(Beginning of Data for processing)

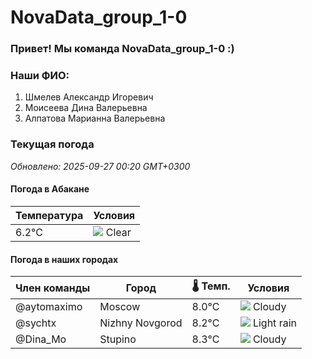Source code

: # NovaData_group_1-0
### Привет! Мы команда NovaData_group_1-0 :)

### Наши ФИО:
1. Шмелев Александр Игоревич
2. Моисеева Дина Валерьевна
3. Алпатова Марианна Валерьевна

### Текущая погода
<!-- WEATHER:START -->
_Обновлено: 2025-09-27 00:20 GMT+0300_

#### Погода в Абакане

| Температура | Условия |
|-------------|----------|
| 6.2°C     | ![](https://cdn.weatherapi.com/weather/64x64/night/113.png) Clear |

#### Погода в наших городах

| Член команды  | Город               | 🌡️ Темп.  | Условия          |
|---------------|---------------------|-----------|--------------------|
| @aytomaximo    | Moscow              |    8.0°C | ![](https://cdn.weatherapi.com/weather/64x64/night/119.png) Cloudy       |
| @sychtx        | Nizhny Novgorod     |    8.2°C | ![](https://cdn.weatherapi.com/weather/64x64/night/296.png) Light rain   |
| @Dina_Mo       | Stupino             |    8.3°C | ![](https://cdn.weatherapi.com/weather/64x64/night/119.png) Cloudy       |

<!-- WEATHER:END -->
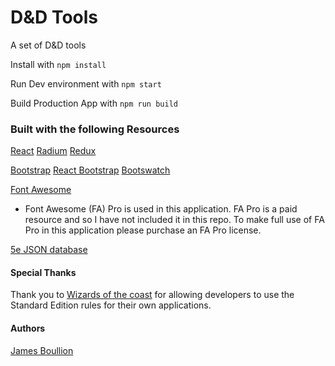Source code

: # D&D Tools

A set of D&D tools

Install with `npm install`

Run Dev environment with `npm start`

Build Production App with `npm run build`

### Built with the following Resources

[React](https://reactjs.org/)
[Radium](https://formidable.com/open-source/radium/)
[Redux](https://react-redux.js.org/)

[Bootstrap](https://getbootstrap.com/)
[React Bootstrap](https://react-bootstrap.github.io/)
[Bootswatch](https://bootswatch.com/sketchy/)

[Font Awesome](https://fontawesome.com/)
* Font Awesome (FA) Pro is used in this application. FA Pro is a paid resource and so I have not included it in this repo. To make full use of FA Pro in this application please purchase an FA Pro license.

[5e JSON database](https://github.com/adrpadua/5e-database)


#### Special Thanks

Thank you to [Wizards of the coast](http://company.wizards.com/) for allowing developers to use the Standard Edition rules for their own applications.


#### Authors

[James Boullion](https://github.com/jboullion)
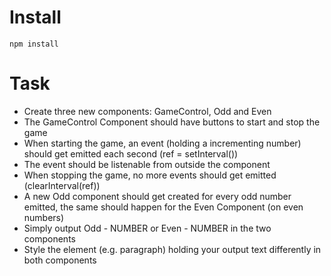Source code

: # Install
`npm install`

# Task
- Create three new components: GameControl, Odd and Even
- The GameControl Component should have buttons to start and stop the game
- When starting the game, an event (holding a incrementing number) should get emitted each second (ref = setInterval())
- The event should be listenable from outside the component
- When stopping the game, no more events should get emitted (clearInterval(ref))
- A new Odd component should get created for every odd number emitted, the same should happen for the Even Component (on even numbers)
- Simply output Odd - NUMBER or Even - NUMBER in the two components
- Style the element (e.g. paragraph) holding your output text differently in both components
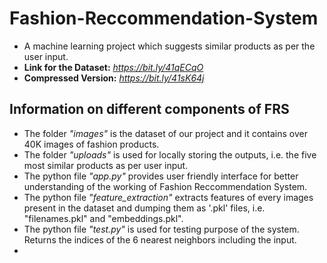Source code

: # Fashion-Reccommendation-System
- A machine learning project which suggests similar products as per the user input.
- **Link for the Dataset:** *https://bit.ly/41qECqO*
- **Compressed Version:** *https://bit.ly/41sK64j*

## Information on different components of FRS
- The folder *"images"* is the dataset of our project and it contains over 40K images of fashion products.
- The folder *"uploads"* is used for locally storing the outputs, i.e. the five most similar products as per user input.
- The python file *"app.py"* provides user friendly interface for better understanding of the working of Fashion Reccommendation System.
- The python file *"feature_extraction"* extracts features of every images present in the  dataset and dumping them as '.pkl' files, i.e. "filenames.pkl" and "embeddings.pkl".
- The python file *"test.py"* is used for testing purpose of the system. Returns the indices of the 6 nearest neighbors including the input.
- 



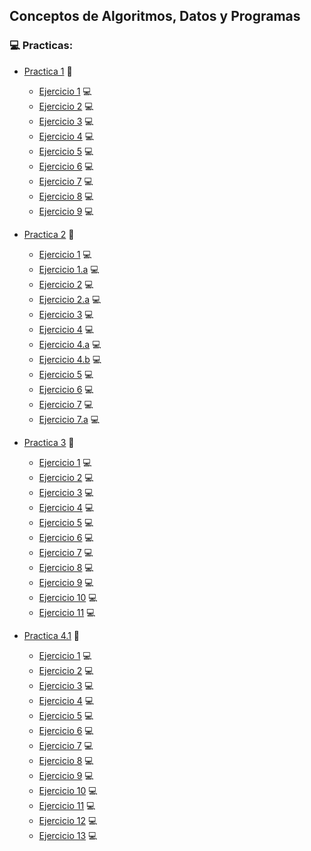 ## Conceptos de Algoritmos, Datos y Programas

 ### 💻 Practicas: 
 
 * [Practica 1](https://github.com/Caarito/Materia-CADP/blob/main/Practicas/Practica%201/Practica%201%20cadp.pdf) :page_facing_up:
     - [Ejercicio 1](https://github.com/Caarito/Materia-CADP/blob/main/Practicas/Practica%201/Resoluci%C3%B3n%20Practica/punto1.pas) :computer:      
     - [Ejercicio 2](https://github.com/Caarito/Materia-CADP/blob/main/Practicas/Practica%201/Resoluci%C3%B3n%20Practica/punto2.pas) :computer:
     - [Ejercicio 3](https://github.com/Caarito/Materia-CADP/blob/main/Practicas/Practica%201/Resoluci%C3%B3n%20Practica/punto3.pas) :computer:
     - [Ejercicio 4](https://github.com/Caarito/Materia-CADP/blob/main/Practicas/Practica%201/Resoluci%C3%B3n%20Practica/punto4.pas) :computer:
     - [Ejercicio 5](https://github.com/Caarito/Materia-CADP/blob/main/Practicas/Practica%201/Resoluci%C3%B3n%20Practica/punto5.pas) :computer:
     - [Ejercicio 6](https://github.com/Caarito/Materia-CADP/blob/main/Practicas/Practica%201/Resoluci%C3%B3n%20Practica/punto6.pas) :computer:
     - [Ejercicio 7](https://github.com/Caarito/Materia-CADP/blob/main/Practicas/Practica%201/Resoluci%C3%B3n%20Practica/punto7.pas) :computer:
     - [Ejercicio 8](https://github.com/Caarito/Materia-CADP/blob/main/Practicas/Practica%201/Resoluci%C3%B3n%20Practica/punto8.pas) :computer:
     - [Ejercicio 9](https://github.com/Caarito/Materia-CADP/blob/main/Practicas/Practica%201/Resoluci%C3%B3n%20Practica/punto9.pas) :computer:
     
 * [Practica 2](https://github.com/Caarito/Materia-CADP/blob/main/Practicas/Practica%202/Practica_2.pdf) :page_facing_up:     
     - [Ejercicio 1](https://github.com/Caarito/Materia-CADP/blob/main/Practicas/Practica%202/Resoluci%C3%B3n%20Practica/punto1.pas) :computer:
     - [Ejercicio 1.a](https://github.com/Caarito/Materia-CADP/blob/main/Practicas/Practica%202/Resoluci%C3%B3n%20Practica/punto1a.pas) :computer:      
     - [Ejercicio 2](https://github.com/Caarito/Materia-CADP/blob/main/Practicas/Practica%202/Resoluci%C3%B3n%20Practica/punto2.pas) :computer:
     - [Ejercicio 2.a](https://github.com/Caarito/Materia-CADP/blob/main/Practicas/Practica%202/Resoluci%C3%B3n%20Practica/punto2a.pas) :computer:
     - [Ejercicio 3](https://github.com/Caarito/Materia-CADP/blob/main/Practicas/Practica%202/Resoluci%C3%B3n%20Practica/punto3.pas) :computer:
     - [Ejercicio 4](https://github.com/Caarito/Materia-CADP/blob/main/Practicas/Practica%202/Resoluci%C3%B3n%20Practica/punto4.pas) :computer:
     - [Ejercicio 4.a](https://github.com/Caarito/Materia-CADP/blob/main/Practicas/Practica%202/Resoluci%C3%B3n%20Practica/punto4a.pas) :computer:
     - [Ejercicio 4.b](https://github.com/Caarito/Materia-CADP/blob/main/Practicas/Practica%202/Resoluci%C3%B3n%20Practica/punto4b.pas) :computer:
     - [Ejercicio 5](https://github.com/Caarito/Materia-CADP/blob/main/Practicas/Practica%202/Resoluci%C3%B3n%20Practica/punto5.pas) :computer:
     - [Ejercicio 6](https://github.com/Caarito/Materia-CADP/blob/main/Practicas/Practica%202/Resoluci%C3%B3n%20Practica/punto6.pas) :computer:
     - [Ejercicio 7](https://github.com/Caarito/Materia-CADP/blob/main/Practicas/Practica%202/Resoluci%C3%B3n%20Practica/punto7.pas) :computer:
     - [Ejercicio 7.a](https://github.com/Caarito/Materia-CADP/blob/main/Practicas/Practica%202/Resoluci%C3%B3n%20Practica/punto7a.pas) :computer:
     
          
 * [Practica 3](https://github.com/Caarito/Materia-CADP/blob/main/Practicas/Practica%203/practica_3.pdf) :page_facing_up:     
     - [Ejercicio 1](https://github.com/Caarito/Materia-CADP/blob/main/Practicas/Practica%203/Resoluci%C3%B3n%20Practica/punto1.pas) :computer:  
     - [Ejercicio 2](https://github.com/Caarito/Materia-CADP/blob/main/Practicas/Practica%203/Resoluci%C3%B3n%20Practica/punto2.pas) :computer:
     - [Ejercicio 3](https://github.com/Caarito/Materia-CADP/blob/main/Practicas/Practica%203/Resoluci%C3%B3n%20Practica/punto3.pas) :computer:  
     - [Ejercicio 4](https://github.com/Caarito/Materia-CADP/blob/main/Practicas/Practica%203/Resoluci%C3%B3n%20Practica/punto4.pas) :computer:
     - [Ejercicio 5](https://github.com/Caarito/Materia-CADP/blob/main/Practicas/Practica%203/Resoluci%C3%B3n%20Practica/punto5.pas) :computer:
     - [Ejercicio 6](https://github.com/Caarito/Materia-CADP/blob/main/Practicas/Practica%203/Resoluci%C3%B3n%20Practica/punto6.pas) :computer:
     - [Ejercicio 7](https://github.com/Caarito/Materia-CADP/blob/main/Practicas/Practica%203/Resoluci%C3%B3n%20Practica/punto7.pas) :computer:
     - [Ejercicio 8](https://github.com/Caarito/Materia-CADP/blob/main/Practicas/Practica%203/Resoluci%C3%B3n%20Practica/punto8.pas) :computer:
     - [Ejercicio 9](https://github.com/Caarito/Materia-CADP/blob/main/Practicas/Practica%203/Resoluci%C3%B3n%20Practica/punto9.pas) :computer:
     - [Ejercicio 10](https://github.com/Caarito/Materia-CADP/blob/main/Practicas/Practica%203/Resoluci%C3%B3n%20Practica/punto10.pas) :computer:
     - [Ejercicio 11](https://github.com/Caarito/Materia-CADP/blob/main/Practicas/Practica%203/Resoluci%C3%B3n%20Practica/punto11.pas) :computer:

* [Practica 4.1](https://github.com/Caarito/Materia-CADP/blob/main/Practicas/Practica%204.1/Practica_4.1.pdf) :page_facing_up:     
     - [Ejercicio 1](https://github.com/Caarito/Materia-CADP/blob/main/Practicas/Practica%204.1/Resoluci%C3%B3n%20Practica/4.1.pas) :computer:  
     - [Ejercicio 2](https://github.com/Caarito/Materia-CADP/blob/main/Practicas/Practica%204.1/Resoluci%C3%B3n%20Practica/4.2.pas) :computer:
     - [Ejercicio 3](https://github.com/Caarito/Materia-CADP/blob/main/Practicas/Practica%204.1/Resoluci%C3%B3n%20Practica/4.3.pas) :computer:  
     - [Ejercicio 4](https://github.com/Caarito/Materia-CADP/blob/main/Practicas/Practica%204.1/Resoluci%C3%B3n%20Practica/4.4.pas) :computer:
     - [Ejercicio 5](https://github.com/Caarito/Materia-CADP/blob/main/Practicas/Practica%204.1/Resoluci%C3%B3n%20Practica/4.5.pas) :computer:
     - [Ejercicio 6](https://github.com/Caarito/Materia-CADP/blob/main/Practicas/Practica%204.1/Resoluci%C3%B3n%20Practica/4.6.pas) :computer:
     - [Ejercicio 7](https://github.com/Caarito/Materia-CADP/blob/main/Practicas/Practica%204.1/Resoluci%C3%B3n%20Practica/4.7.pas) :computer:
     - [Ejercicio 8](https://github.com/Caarito/Materia-CADP/blob/main/Practicas/Practica%204.1/Resoluci%C3%B3n%20Practica/4.8.pas) :computer:
     - [Ejercicio 9](https://github.com/Caarito/Materia-CADP/blob/main/Practicas/Practica%204.1/Resoluci%C3%B3n%20Practica/4.9.pas) :computer:
     - [Ejercicio 10](https://github.com/Caarito/Materia-CADP/blob/main/Practicas/Practica%204.1/Resoluci%C3%B3n%20Practica/4.10.pas) :computer:
     - [Ejercicio 11](https://github.com/Caarito/Materia-CADP/blob/main/Practicas/Practica%204.1/Resoluci%C3%B3n%20Practica/4.11.pas) :computer:
     - [Ejercicio 12](https://github.com/Caarito/Materia-CADP/blob/main/Practicas/Practica%204.1/Resoluci%C3%B3n%20Practica/4.12.pas) :computer:
     - [Ejercicio 13](https://github.com/Caarito/Materia-CADP/blob/main/Practicas/Practica%204.1/Resoluci%C3%B3n%20Practica/4.13.pas) :computer:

(End of Data for processing)

# Brief
Print the lines above from the one with "[React Bootstrap](https://react-bootstrap.github.io/)" through the one with "#### Authors", both included, exactly as written and nothing more.

# Output for this task
[React Bootstrap](https://react-bootstrap.github.io/)
[Bootswatch](https://bootswatch.com/sketchy/)

[Font Awesome](https://fontawesome.com/)
* Font Awesome (FA) Pro is used in this application. FA Pro is a paid resource and so I have not included it in this repo. To make full use of FA Pro in this application please purchase an FA Pro license.

[5e JSON database](https://github.com/adrpadua/5e-database)


#### Special Thanks

Thank you to [Wizards of the coast](http://company.wizards.com/) for allowing developers to use the Standard Edition rules for their own applications.


#### Authors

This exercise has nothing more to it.